Spark jobs running in a Container Service for Kubernetes (ACK) cluster generate logs distributed across many pods, making centralized log management difficult. By integrating with Simple Log Service (SLS), you can:
-
Collect structured logs from all Spark driver and executor pods automatically
-
Query and analyze Spark job logs across a specified time range
-
Filter logs by application name, version, role, and submission ID
This topic describes how to configure the full log collection pipeline: building a Spark container image with structured logging support, deploying a Logtail configuration to collect pod logs, and querying the results in Simple Log Service.
Prerequisites
Before you begin, ensure that you have:
-
The ack-spark-operator component installed. For more information, see Step 1: Install the ack-spark-operator component.
-
A Simple Log Service project created. For more information, see Manage a project.
-
Logtail components installed in your ACK cluster. For more information, see Install Logtail components in an ACK cluster.
-
A container image registry to push your custom Spark image.
How it works
The pipeline works as follows:
-
A custom Spark container image adds the Log4j2 JSON template layout library, enabling structured JSONL output.
-
A ConfigMap configures Log4j2 to write logs in JSONL format using the Elastic Common Schema (ECS) template, both to stdout and to a file at
/opt/spark/logs/spark.log. -
A Logtail configuration (AliyunLogConfig) tells Simple Log Service to collect logs from containers matching the Spark Operator pod label and container name pattern, then parses the JSONL fields and extracts timestamps.
-
After a Spark job runs, its logs are available in the specified Logstore for querying and analysis.
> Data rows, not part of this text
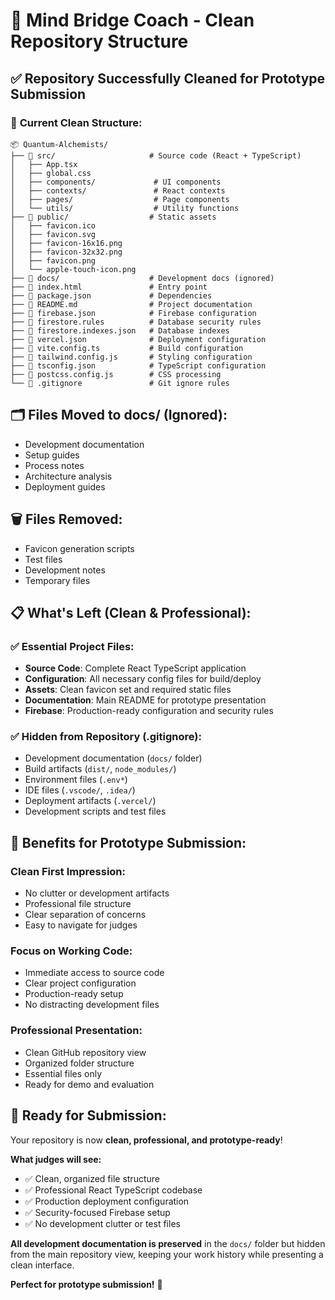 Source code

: # 🧹 Mind Bridge Coach - Clean Repository Structure

## ✅ **Repository Successfully Cleaned for Prototype Submission**

### 📁 **Current Clean Structure:**

```
📦 Quantum-Alchemists/
├── 📁 src/                     # Source code (React + TypeScript)
│   ├── App.tsx
│   ├── global.css
│   ├── components/             # UI components
│   ├── contexts/               # React contexts
│   ├── pages/                  # Page components
│   └── utils/                  # Utility functions
├── 📁 public/                  # Static assets
│   ├── favicon.ico
│   ├── favicon.svg
│   ├── favicon-16x16.png
│   ├── favicon-32x32.png
│   ├── favicon.png
│   └── apple-touch-icon.png
├── 📁 docs/                    # Development docs (ignored)
├── 📄 index.html               # Entry point
├── 📄 package.json             # Dependencies
├── 📄 README.md                # Project documentation
├── 📄 firebase.json            # Firebase configuration
├── 📄 firestore.rules          # Database security rules
├── 📄 firestore.indexes.json   # Database indexes
├── 📄 vercel.json              # Deployment configuration
├── 📄 vite.config.ts           # Build configuration
├── 📄 tailwind.config.js       # Styling configuration
├── 📄 tsconfig.json            # TypeScript configuration
├── 📄 postcss.config.js        # CSS processing
└── 📄 .gitignore               # Git ignore rules
```

## 🗂️ **Files Moved to docs/ (Ignored):**
- Development documentation
- Setup guides
- Process notes
- Architecture analysis
- Deployment guides

## 🗑️ **Files Removed:**
- Favicon generation scripts
- Test files
- Development notes
- Temporary files

## 📋 **What's Left (Clean & Professional):**

### ✅ **Essential Project Files:**
- **Source Code**: Complete React TypeScript application
- **Configuration**: All necessary config files for build/deploy
- **Assets**: Clean favicon set and required static files
- **Documentation**: Main README for prototype presentation
- **Firebase**: Production-ready configuration and security rules

### ✅ **Hidden from Repository (.gitignore):**
- Development documentation (`docs/` folder)
- Build artifacts (`dist/`, `node_modules/`)
- Environment files (`.env*`)
- IDE files (`.vscode/`, `.idea/`)
- Deployment artifacts (`.vercel/`)
- Development scripts and test files

## 🎯 **Benefits for Prototype Submission:**

### **Clean First Impression:**
- No clutter or development artifacts
- Professional file structure
- Clear separation of concerns
- Easy to navigate for judges

### **Focus on Working Code:**
- Immediate access to source code
- Clear project configuration
- Production-ready setup
- No distracting development files

### **Professional Presentation:**
- Clean GitHub repository view
- Organized folder structure
- Essential files only
- Ready for demo and evaluation

## 🚀 **Ready for Submission:**

Your repository is now **clean, professional, and prototype-ready**! 

**What judges will see:**
- ✅ Clean, organized file structure
- ✅ Professional React TypeScript codebase
- ✅ Production deployment configuration
- ✅ Security-focused Firebase setup
- ✅ No development clutter or test files

**All development documentation is preserved** in the `docs/` folder but hidden from the main repository view, keeping your work history while presenting a clean interface.

**Perfect for prototype submission!** 🌟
Step 1: Build a Spark container image
Create the following Dockerfile. This example uses Spark 3.5.3 and adds the log4j-layout-template-json dependency to the Spark classpath, which enables JSONL output via the JsonTemplateLayout appender.
ARG SPARK_IMAGE=<SPARK_IMAGE> # Replace <SPARK_IMAGE> with your Spark base image.
FROM ${SPARK_IMAGE}
# Add dependency for log4j-layout-template-json
ADD --chown=spark:spark --chmod=644 https://repo1.maven.org/maven2/org/apache/logging/log4j/log4j-layout-template-json/2.24.1/log4j-layout-template-json-2.24.1.jar ${SPARK_HOME}/jars
Build and push the image to your registry:
docker build -t <your-registry>/<your-image-name>:<tag> .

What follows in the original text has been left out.